[MATERIAL TO PROCESS — start]

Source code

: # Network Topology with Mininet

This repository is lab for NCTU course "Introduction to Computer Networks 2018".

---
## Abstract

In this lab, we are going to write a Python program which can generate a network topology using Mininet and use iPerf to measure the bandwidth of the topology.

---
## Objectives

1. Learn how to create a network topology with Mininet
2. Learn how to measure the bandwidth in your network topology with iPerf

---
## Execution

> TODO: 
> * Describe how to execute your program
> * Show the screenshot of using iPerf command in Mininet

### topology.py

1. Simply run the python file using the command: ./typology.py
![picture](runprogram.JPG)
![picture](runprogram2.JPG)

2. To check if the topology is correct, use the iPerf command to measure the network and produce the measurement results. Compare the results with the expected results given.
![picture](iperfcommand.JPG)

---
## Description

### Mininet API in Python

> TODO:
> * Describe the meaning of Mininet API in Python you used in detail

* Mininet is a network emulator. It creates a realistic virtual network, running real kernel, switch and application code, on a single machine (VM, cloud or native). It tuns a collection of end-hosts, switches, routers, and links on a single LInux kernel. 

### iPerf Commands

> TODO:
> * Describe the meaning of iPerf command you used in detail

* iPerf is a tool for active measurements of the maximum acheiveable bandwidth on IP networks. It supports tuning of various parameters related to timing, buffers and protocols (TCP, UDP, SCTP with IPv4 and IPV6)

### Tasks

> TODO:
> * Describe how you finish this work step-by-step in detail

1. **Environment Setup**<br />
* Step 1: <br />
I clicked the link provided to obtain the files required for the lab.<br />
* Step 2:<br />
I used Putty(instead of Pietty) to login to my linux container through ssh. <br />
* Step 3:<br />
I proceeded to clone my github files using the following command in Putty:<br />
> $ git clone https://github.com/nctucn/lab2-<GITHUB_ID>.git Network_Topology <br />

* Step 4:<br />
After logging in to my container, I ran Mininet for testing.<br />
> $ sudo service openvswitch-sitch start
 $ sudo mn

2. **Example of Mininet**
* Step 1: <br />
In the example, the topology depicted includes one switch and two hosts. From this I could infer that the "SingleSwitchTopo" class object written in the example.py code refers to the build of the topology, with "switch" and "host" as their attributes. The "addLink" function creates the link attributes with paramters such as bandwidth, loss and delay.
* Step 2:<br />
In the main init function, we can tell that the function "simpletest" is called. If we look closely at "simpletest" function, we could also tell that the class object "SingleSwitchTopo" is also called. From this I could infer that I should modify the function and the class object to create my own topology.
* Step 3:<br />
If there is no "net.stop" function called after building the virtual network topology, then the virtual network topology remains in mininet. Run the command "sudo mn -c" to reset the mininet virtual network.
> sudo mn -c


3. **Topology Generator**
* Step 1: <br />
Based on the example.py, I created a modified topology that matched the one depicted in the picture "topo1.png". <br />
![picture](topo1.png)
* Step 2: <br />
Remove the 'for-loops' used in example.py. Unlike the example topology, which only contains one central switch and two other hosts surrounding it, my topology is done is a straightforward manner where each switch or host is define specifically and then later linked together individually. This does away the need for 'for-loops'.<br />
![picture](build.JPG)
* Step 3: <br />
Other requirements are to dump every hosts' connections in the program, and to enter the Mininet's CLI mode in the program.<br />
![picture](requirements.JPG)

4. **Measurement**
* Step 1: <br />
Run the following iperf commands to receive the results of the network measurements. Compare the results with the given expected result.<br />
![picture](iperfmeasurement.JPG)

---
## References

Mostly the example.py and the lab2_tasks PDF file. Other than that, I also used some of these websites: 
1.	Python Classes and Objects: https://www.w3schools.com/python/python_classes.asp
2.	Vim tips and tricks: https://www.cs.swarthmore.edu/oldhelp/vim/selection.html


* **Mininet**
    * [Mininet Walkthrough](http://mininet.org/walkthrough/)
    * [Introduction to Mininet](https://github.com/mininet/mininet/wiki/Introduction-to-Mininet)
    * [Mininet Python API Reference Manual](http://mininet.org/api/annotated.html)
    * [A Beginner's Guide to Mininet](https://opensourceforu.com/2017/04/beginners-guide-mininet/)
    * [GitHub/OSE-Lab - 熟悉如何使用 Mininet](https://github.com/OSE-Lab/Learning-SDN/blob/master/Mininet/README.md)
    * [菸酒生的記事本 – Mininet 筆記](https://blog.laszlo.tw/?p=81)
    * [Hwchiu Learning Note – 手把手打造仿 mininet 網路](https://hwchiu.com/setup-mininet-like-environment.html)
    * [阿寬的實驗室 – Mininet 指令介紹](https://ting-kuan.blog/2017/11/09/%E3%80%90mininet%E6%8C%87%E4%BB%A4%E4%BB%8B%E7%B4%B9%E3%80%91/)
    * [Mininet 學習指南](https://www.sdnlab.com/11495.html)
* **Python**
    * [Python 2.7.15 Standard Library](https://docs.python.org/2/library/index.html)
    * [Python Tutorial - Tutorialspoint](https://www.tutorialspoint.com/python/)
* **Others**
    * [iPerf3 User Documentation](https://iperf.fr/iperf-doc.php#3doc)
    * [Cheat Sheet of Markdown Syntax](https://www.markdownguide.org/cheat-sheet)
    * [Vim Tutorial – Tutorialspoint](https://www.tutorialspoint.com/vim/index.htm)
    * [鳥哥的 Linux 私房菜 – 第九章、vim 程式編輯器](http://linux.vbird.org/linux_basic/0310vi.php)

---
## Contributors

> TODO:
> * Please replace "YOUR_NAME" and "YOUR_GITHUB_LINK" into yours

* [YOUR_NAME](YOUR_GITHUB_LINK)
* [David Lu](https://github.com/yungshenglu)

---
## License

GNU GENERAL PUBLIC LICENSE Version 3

[MATERIAL TO PROCESS — finish]

In the material above, find every line with the word "depicted" and show it.

**TASK RESULT**
In the example, the topology depicted includes one switch and two hosts. From this I could infer that the "SingleSwitchTopo" class object written in the example.py code refers to the build of the topology, with "switch" and "host" as their attributes. The "addLink" function creates the link attributes with paramters such as bandwidth, loss and delay.
Based on the example.py, I created a modified topology that matched the one depicted in the picture "topo1.png". <br />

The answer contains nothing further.